Collected data
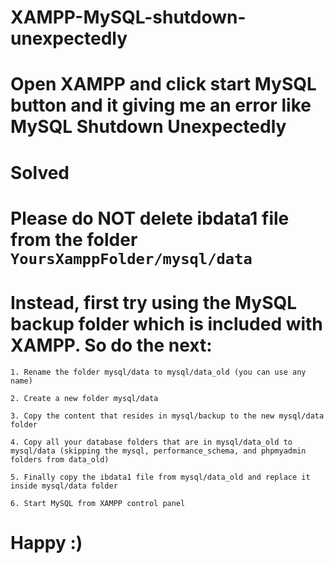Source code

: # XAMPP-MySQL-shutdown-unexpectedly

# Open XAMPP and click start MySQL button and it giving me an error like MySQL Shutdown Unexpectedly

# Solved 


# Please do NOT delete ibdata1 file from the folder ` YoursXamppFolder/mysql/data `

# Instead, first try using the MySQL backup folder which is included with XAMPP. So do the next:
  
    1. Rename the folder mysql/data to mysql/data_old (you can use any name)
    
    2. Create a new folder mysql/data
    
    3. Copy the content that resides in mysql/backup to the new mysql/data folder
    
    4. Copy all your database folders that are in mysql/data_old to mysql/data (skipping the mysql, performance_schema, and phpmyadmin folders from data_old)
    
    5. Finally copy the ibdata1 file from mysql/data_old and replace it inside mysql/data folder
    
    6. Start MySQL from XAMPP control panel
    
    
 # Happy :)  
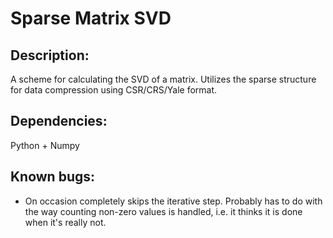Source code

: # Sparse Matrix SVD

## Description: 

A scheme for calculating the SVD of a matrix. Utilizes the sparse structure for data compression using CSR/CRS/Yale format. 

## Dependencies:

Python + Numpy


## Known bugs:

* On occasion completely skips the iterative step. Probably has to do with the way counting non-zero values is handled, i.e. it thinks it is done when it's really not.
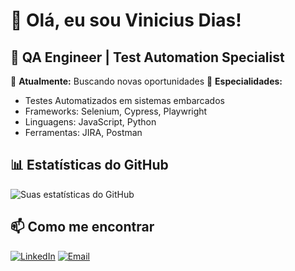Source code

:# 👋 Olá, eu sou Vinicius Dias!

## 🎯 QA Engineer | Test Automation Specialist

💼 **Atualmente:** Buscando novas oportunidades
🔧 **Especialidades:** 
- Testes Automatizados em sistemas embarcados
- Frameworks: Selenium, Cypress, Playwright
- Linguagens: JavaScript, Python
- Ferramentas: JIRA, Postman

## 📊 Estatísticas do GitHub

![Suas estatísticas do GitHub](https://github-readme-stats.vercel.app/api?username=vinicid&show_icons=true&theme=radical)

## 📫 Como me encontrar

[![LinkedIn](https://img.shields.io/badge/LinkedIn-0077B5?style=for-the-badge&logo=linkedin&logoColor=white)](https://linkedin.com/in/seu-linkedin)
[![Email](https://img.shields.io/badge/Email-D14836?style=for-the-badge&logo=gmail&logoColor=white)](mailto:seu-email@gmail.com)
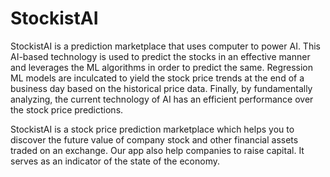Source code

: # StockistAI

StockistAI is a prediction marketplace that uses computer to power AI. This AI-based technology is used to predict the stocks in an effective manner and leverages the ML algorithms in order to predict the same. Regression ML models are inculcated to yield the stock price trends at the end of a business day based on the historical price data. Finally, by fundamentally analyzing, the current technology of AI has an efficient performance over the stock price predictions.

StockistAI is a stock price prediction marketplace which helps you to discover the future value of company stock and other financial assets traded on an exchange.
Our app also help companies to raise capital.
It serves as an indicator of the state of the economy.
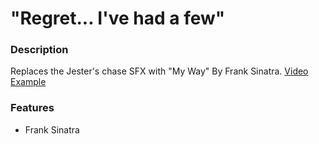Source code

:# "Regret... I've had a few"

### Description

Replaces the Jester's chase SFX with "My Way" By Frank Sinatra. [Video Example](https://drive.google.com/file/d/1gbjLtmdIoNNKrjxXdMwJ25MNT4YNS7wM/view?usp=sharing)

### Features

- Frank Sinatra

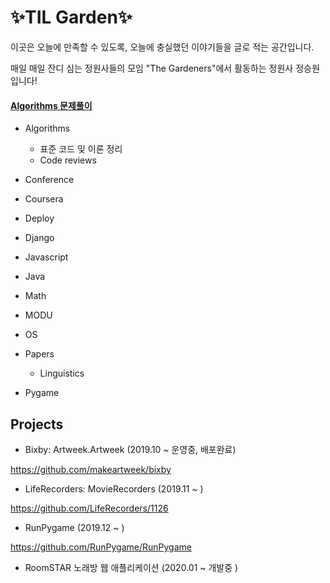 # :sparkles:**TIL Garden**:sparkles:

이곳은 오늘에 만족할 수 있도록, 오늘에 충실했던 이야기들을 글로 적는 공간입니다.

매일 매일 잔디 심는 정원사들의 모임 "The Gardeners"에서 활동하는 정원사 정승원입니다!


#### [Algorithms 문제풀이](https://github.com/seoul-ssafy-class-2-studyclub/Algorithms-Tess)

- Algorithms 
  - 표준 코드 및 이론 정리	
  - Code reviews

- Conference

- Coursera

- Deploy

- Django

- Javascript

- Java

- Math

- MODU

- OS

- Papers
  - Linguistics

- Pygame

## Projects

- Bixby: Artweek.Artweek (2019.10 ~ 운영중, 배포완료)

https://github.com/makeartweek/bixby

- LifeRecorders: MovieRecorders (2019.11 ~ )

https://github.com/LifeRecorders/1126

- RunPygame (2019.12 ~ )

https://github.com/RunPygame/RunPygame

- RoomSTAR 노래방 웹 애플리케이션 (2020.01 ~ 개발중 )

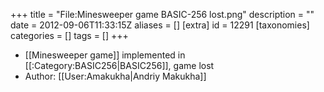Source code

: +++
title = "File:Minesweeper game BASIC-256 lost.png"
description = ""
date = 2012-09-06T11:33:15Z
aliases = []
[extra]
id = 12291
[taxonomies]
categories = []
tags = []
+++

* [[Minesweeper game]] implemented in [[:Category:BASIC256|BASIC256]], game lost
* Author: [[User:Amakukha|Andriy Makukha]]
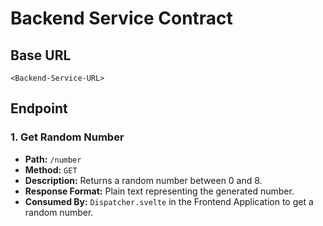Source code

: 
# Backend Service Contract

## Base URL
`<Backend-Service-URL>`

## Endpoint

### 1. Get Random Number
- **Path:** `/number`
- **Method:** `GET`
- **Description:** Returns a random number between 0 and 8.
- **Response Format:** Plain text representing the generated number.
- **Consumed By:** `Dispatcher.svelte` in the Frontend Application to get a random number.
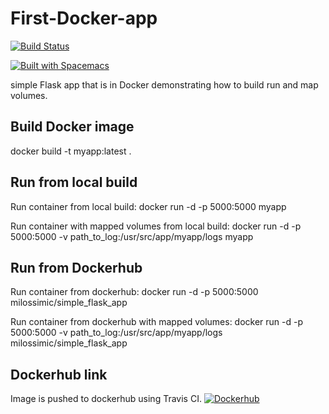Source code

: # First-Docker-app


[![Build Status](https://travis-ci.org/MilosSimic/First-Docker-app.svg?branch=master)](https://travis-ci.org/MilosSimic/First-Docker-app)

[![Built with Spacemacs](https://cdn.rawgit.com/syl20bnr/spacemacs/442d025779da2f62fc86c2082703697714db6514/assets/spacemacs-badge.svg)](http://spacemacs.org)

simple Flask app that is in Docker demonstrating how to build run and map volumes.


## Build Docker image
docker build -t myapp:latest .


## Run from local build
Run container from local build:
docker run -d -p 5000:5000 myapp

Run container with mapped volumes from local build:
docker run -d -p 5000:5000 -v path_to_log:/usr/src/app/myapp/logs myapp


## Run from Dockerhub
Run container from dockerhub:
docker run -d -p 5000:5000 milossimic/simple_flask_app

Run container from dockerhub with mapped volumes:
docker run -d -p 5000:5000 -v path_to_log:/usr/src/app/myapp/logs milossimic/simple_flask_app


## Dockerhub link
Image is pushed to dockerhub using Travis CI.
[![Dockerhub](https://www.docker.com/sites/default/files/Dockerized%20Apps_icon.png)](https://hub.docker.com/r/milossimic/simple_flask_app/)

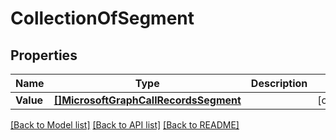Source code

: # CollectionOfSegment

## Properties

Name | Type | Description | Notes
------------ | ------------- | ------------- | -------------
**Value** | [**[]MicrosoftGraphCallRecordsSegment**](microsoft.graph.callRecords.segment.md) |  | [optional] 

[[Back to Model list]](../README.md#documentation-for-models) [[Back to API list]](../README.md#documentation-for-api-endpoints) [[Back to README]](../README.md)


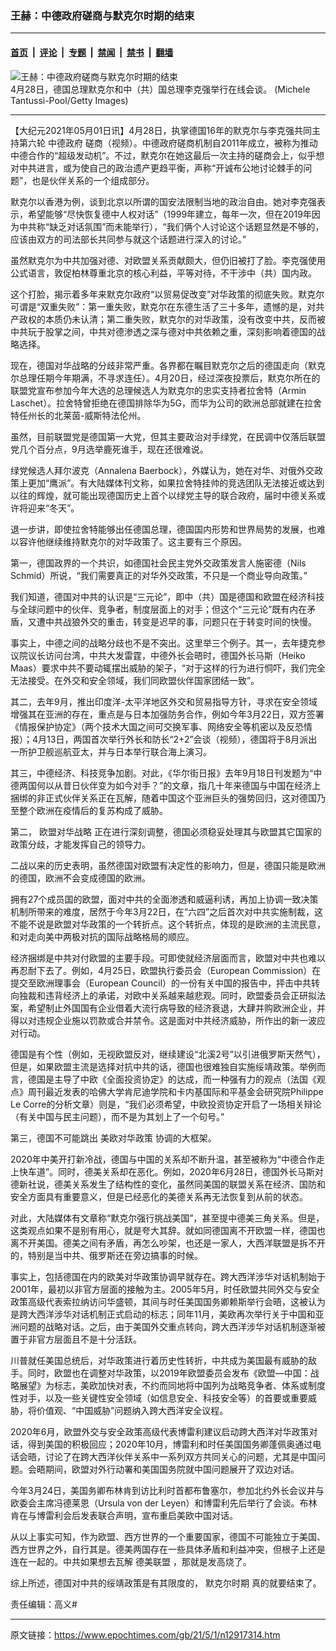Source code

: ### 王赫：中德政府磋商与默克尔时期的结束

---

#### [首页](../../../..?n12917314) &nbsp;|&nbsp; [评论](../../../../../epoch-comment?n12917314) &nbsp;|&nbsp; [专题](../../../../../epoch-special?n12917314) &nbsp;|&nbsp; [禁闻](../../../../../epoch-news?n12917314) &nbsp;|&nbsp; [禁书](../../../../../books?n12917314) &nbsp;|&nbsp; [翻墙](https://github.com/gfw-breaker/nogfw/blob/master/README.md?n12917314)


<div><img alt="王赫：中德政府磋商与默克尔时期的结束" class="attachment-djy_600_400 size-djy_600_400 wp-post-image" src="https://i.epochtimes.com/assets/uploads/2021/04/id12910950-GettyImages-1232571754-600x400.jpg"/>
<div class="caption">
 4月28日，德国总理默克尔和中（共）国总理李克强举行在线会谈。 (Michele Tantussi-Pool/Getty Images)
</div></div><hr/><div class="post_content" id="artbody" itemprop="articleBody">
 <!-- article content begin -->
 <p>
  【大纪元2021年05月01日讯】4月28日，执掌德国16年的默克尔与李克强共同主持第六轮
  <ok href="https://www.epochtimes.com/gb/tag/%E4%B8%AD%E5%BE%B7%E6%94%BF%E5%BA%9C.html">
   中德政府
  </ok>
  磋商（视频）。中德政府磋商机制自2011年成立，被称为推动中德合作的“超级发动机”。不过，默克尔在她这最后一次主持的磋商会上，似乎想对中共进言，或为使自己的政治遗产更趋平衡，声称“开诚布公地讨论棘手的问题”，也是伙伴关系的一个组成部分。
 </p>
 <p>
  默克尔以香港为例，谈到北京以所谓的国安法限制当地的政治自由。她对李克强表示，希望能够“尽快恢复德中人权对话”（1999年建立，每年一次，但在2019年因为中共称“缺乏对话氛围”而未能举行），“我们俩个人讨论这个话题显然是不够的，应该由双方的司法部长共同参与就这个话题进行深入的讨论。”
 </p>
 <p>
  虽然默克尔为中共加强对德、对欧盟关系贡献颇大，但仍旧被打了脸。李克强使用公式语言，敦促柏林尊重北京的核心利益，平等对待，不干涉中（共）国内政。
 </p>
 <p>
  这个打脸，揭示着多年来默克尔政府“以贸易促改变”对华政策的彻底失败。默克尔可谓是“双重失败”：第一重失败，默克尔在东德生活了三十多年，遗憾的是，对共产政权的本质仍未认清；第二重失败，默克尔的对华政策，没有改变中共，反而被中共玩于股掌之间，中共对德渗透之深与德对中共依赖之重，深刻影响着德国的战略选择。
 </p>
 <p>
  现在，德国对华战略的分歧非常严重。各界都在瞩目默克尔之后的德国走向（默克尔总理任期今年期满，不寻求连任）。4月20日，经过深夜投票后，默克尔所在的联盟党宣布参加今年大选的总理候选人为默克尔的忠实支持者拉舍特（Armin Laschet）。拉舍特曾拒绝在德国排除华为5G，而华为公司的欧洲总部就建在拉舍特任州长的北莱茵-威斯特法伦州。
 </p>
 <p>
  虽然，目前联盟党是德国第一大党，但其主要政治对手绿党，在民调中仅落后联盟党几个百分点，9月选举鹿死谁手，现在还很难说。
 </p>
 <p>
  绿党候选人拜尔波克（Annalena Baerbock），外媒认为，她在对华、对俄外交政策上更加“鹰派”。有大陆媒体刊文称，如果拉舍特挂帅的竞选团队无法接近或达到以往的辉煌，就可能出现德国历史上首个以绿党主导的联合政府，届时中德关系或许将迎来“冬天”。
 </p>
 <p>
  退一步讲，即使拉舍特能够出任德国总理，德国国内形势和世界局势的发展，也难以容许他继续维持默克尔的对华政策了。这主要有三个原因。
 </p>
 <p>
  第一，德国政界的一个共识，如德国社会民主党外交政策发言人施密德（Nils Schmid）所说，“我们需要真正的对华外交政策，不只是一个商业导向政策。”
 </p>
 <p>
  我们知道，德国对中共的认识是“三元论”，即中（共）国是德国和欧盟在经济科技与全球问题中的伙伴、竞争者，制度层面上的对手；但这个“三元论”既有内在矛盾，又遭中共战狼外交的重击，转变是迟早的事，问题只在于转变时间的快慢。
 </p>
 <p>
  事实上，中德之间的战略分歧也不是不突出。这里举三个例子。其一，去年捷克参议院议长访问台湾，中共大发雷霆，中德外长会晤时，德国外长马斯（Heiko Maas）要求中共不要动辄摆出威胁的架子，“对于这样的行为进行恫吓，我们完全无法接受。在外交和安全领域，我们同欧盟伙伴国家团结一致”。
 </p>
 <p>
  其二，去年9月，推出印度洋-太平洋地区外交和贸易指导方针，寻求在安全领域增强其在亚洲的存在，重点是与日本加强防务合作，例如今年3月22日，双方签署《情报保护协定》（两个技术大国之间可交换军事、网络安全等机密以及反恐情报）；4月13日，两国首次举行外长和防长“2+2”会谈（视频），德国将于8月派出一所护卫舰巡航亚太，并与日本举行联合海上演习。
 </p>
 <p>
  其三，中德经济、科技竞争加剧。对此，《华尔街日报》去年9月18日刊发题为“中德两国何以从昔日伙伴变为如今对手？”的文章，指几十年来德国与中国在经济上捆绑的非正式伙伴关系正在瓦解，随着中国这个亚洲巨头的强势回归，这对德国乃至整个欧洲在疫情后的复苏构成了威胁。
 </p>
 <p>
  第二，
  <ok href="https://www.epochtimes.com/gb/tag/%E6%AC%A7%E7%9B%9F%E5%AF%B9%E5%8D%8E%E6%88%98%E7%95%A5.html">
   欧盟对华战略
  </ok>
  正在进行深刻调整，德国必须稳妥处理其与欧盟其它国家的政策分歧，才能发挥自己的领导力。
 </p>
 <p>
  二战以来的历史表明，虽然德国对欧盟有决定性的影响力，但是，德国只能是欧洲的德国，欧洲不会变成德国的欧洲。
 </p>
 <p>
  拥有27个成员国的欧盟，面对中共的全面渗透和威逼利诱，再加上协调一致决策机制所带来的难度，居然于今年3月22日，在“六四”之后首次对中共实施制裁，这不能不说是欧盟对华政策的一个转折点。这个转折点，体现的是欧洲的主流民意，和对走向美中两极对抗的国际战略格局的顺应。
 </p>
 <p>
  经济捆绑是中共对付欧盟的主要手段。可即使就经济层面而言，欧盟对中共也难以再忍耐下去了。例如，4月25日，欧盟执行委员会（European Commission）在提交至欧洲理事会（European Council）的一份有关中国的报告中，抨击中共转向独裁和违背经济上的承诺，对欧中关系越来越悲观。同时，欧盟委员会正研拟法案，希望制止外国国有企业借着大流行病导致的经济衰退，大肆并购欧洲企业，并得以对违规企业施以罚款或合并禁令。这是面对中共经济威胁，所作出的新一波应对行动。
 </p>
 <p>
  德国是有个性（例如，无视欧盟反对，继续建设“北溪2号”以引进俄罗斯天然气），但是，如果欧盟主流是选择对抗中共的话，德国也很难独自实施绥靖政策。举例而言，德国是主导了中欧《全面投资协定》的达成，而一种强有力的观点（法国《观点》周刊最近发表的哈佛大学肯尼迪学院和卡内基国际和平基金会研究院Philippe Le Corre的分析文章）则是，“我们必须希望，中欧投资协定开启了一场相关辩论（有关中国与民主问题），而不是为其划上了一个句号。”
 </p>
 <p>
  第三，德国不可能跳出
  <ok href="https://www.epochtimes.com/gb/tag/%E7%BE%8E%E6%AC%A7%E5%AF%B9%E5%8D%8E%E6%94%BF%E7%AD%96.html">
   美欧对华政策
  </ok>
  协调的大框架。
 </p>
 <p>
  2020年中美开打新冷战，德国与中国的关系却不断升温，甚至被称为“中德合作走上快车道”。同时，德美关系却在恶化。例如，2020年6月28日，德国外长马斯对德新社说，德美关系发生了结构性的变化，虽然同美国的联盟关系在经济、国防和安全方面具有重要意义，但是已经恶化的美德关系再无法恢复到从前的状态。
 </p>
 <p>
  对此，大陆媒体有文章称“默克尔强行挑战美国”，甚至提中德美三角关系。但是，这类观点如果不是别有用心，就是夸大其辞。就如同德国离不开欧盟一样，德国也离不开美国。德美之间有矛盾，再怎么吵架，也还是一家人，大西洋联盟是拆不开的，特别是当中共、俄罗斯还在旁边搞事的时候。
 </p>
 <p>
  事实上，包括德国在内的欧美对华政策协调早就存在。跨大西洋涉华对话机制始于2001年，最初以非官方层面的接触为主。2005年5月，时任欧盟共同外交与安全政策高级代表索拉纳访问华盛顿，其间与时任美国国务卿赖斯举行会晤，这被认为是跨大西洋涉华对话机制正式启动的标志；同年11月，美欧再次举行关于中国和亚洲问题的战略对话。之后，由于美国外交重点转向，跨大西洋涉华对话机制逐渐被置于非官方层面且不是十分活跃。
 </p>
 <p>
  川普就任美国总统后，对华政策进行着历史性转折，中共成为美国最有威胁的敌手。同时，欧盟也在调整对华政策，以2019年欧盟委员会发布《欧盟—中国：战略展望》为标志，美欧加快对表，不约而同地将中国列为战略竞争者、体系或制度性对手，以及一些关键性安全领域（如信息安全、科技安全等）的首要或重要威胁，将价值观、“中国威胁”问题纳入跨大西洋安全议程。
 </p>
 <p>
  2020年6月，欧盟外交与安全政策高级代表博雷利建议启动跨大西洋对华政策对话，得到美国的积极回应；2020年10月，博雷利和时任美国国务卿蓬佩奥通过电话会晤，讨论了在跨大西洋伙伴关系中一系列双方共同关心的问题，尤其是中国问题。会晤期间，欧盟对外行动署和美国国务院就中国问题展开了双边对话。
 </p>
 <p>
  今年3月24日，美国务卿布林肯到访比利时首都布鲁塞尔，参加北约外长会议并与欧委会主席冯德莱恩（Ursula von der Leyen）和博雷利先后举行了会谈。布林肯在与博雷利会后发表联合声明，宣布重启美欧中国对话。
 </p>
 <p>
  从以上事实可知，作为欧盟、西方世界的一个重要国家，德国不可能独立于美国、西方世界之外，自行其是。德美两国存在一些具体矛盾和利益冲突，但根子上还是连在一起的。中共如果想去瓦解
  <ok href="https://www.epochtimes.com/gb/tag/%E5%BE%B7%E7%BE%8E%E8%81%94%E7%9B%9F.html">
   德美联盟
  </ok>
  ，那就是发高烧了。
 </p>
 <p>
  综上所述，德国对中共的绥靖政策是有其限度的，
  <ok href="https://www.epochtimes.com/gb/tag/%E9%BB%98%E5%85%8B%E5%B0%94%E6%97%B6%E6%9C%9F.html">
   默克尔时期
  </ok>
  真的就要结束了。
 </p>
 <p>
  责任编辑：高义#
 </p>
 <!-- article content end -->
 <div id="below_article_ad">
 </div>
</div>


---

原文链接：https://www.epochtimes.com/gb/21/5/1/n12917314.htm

**What the task requires:** The word "white" appears in some lines of the data; state how many such lines there are, and nothing further.

**Task solution:** 2